■旅行記 ”日本一周旅行” 12日目 : 北国旅行の締めくくり  (1996.08.19 Mon)

 もう明日には北海道を去ることは決めていた。フェリーも予約できたし、これ以上いるわけにもいかない。しかしそう思うとかえってのんびり出来るものである。今日は函館周辺を自動車で案内してもらった。
 自動車の中は実に理想的で合理的な懇談の場になる。もちろん一人は周囲に注意を払って運転しながらになってしまうが、大声で笑っても周囲を気にする必要もなく、また人気の喫茶店のように待ち行列からの視線を気にしなくてもいい。
 函館からどこまで東に向かったか正確に覚えてはいないけれど、あっという間だったように思える割には、函館から恵山(えさん)まで行き、そこからぐるっと海岸を回って大沼まで走った気がする。時間の経つのが本当にあっという間のドライブであった。
 大沼でのことはよく覚えている。やはり写真を撮り、何度も見ているから忘れなかったり思い出したりするものである。公園内を散策し、ペダル付きのボートに乗ったり、熱帯魚のいる水槽の中でしか見たことがなかったコウホネが一面に生い茂る池の写真を撮ったりして、北海道での最後であろうこのひと時を満喫していた。

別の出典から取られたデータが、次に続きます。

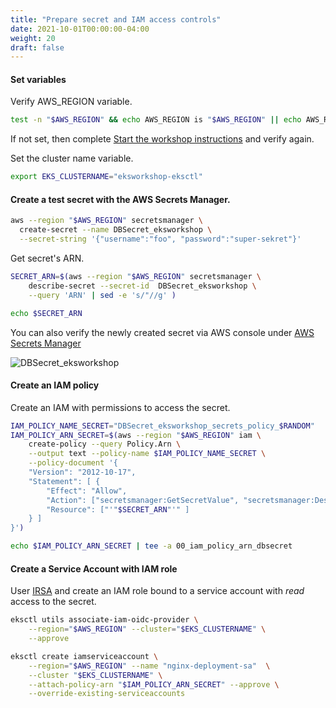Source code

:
 ```yaml
---
title: "Prepare secret and IAM access controls"
date: 2021-10-01T00:00:00-04:00
weight: 20
draft: false
---
```


#### Set variables
Verify AWS_REGION variable. 
```bash
test -n "$AWS_REGION" && echo AWS_REGION is "$AWS_REGION" || echo AWS_REGION is not set
```
If not set, then complete [Start the workshop instructions](/020_prerequisites/workspaceiam/) and verify again.

Set the cluster name variable.
```bash
export EKS_CLUSTERNAME="eksworkshop-eksctl"
```

#### Create a test secret with the AWS Secrets Manager.
```bash
aws --region "$AWS_REGION" secretsmanager \
  create-secret --name DBSecret_eksworkshop \
  --secret-string '{"username":"foo", "password":"super-sekret"}'
```

Get secret's ARN.

```bash
SECRET_ARN=$(aws --region "$AWS_REGION" secretsmanager \
    describe-secret --secret-id  DBSecret_eksworkshop \
    --query 'ARN' | sed -e 's/"//g' )

echo $SECRET_ARN
```

You can also verify the newly created secret via AWS console under [AWS Secrets Manager](https://console.aws.amazon.com/secretsmanager/home?#!/secret?name=DBSecret_eksworkshop) 

![DBSecret_eksworkshop](/images/secret-in-secretsManager.png)


#### Create an IAM policy
Create an IAM with permissions to access the secret.

```bash
IAM_POLICY_NAME_SECRET="DBSecret_eksworkshop_secrets_policy_$RANDOM"
IAM_POLICY_ARN_SECRET=$(aws --region "$AWS_REGION" iam \
	create-policy --query Policy.Arn \
    --output text --policy-name $IAM_POLICY_NAME_SECRET \
    --policy-document '{
    "Version": "2012-10-17",
    "Statement": [ {
        "Effect": "Allow",
        "Action": ["secretsmanager:GetSecretValue", "secretsmanager:DescribeSecret"],
        "Resource": ["'"$SECRET_ARN"'" ]
    } ]
}')

echo $IAM_POLICY_ARN_SECRET | tee -a 00_iam_policy_arn_dbsecret
```

#### Create a Service Account with IAM role 
User [IRSA](https://docs.aws.amazon.com/eks/latest/userguide/iam-roles-for-service-accounts.html)  and create an IAM role bound to a service account with *read* access to the secret. 

```bash
eksctl utils associate-iam-oidc-provider \
    --region="$AWS_REGION" --cluster="$EKS_CLUSTERNAME" \
    --approve

eksctl create iamserviceaccount \
    --region="$AWS_REGION" --name "nginx-deployment-sa"  \
    --cluster "$EKS_CLUSTERNAME" \
    --attach-policy-arn "$IAM_POLICY_ARN_SECRET" --approve \
    --override-existing-serviceaccounts
```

 そう、「北海道旅行」としても十二分に満喫したものになった。正直、満喫しすぎた、と言っても過言ではない。しかしこうして楽しく過ごしながらも、明日からのことを「本当に日本一周なんて出来るのか?」と気にかけていた。
 大沼から函館の家に一旦戻った後、また出かけた。今度は五稜郭公園と函館山である。どちらももう夕方であまり時間が無かったとはいえ、行っておいてよかった。特に函館山は、始めはあまりに観光スポットめいているのでかえって敬遠していたけれど、あれだけの近距離と高さから函館の街がダイナミックに一望できるのには、正直声を上げて驚いた。両側の海岸線がきれいに湾曲しているだけでも優雅さを感じたし、ガラス越しでもなく障害物も無く一望できるのには心底感動した。

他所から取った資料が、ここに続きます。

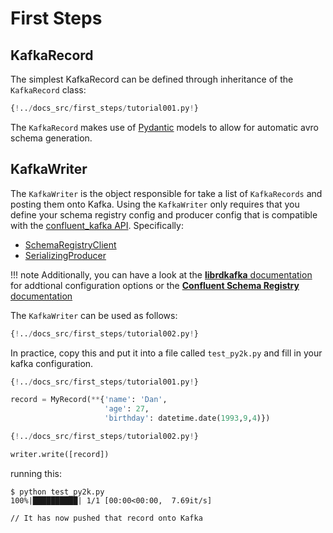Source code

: # First Steps

## KafkaRecord

The simplest KafkaRecord can be defined through inheritance of the `KafkaRecord` class:

```Python
{!../docs_src/first_steps/tutorial001.py!}
```

The `KafkaRecord` makes use of [Pydantic](https://pydantic-docs.helpmanual.io/) models to allow for automatic avro schema generation.

## KafkaWriter

The `KafkaWriter` is the object responsible for take a list of `KafkaRecords` and posting them onto Kafka. Using the `KafkaWriter` only requires that you define your schema registry config and producer config that is compatible with the [confluent_kafka API](https://docs.confluent.io/platform/current/clients/confluent-kafka-python/html/index.html#).
Specifically:

- [SchemaRegistryClient](https://docs.confluent.io/platform/current/clients/confluent-kafka-python/html/index.html#schemaregistryclient)
- [SerializingProducer](https://docs.confluent.io/platform/current/clients/confluent-kafka-python/html/index.html#serializingproducer)

<!-- prettier-ignore-start -->
!!! note
    Additionally, you can have a look at the [**librdkafka** documentation](https://github.com/edenhill/librdkafka/blob/master/CONFIGURATION.md) for addtional configuration options or the [**Confluent Schema Registry** documentation](https://docs.confluent.io/platform/current/schema-registry/index.html)
<!-- prettier-ignore-end -->

The `KafkaWriter` can be used as follows:

```Python
{!../docs_src/first_steps/tutorial002.py!}
```

In practice, copy this and put it into a file called `test_py2k.py` and fill in your kafka configuration.

```Python
{!../docs_src/first_steps/tutorial001.py!}

record = MyRecord(**{'name': 'Dan',
                     'age': 27,
                     'birthday': datetime.date(1993,9,4)})

{!../docs_src/first_steps/tutorial002.py!}

writer.write([record])
```

running this:

<div class="termy">

```console
$ python test_py2k.py
100%|██████████| 1/1 [00:00<00:00,  7.69it/s]

// It has now pushed that record onto Kafka
```

</div>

 帰宅したのは既に暗くなってからだったが、それから子供たちが楽しみにしていた花火で遊んだ。嫌と言うほど子供たちは大はしゃぎだったけれど、なんだかお祭りのようで僕自身も何か元気付けられた。僕は今まで、子供と接するのがあまり得意ではなかったのだけれど、この旅行を通じて、なんだか以前より自然にそれが出来るようになった気がした。一人で旅行をしていると、老若男女問わず、出会った人、笑って話をした人のすべてに感謝と愛着の念が湧くし、それ以前に、自分がいま一人であることで、こうした交流が自然に出来るのだろうと思った。これがもし家族旅行や恋人との旅行だったら、これほどまでに旅先で出会った人々と深く関わり合えなかっただろうと、北海道最後の夜をそんな清々しい気持ちで送ることが出来た。


大沼国定公園も暑かったけれど、関東の比ではないから過ごしやすかった。



国定の公園だけあってか静かで落ち着いた雰囲気だった。
水面に見えるのがコウホネの群生。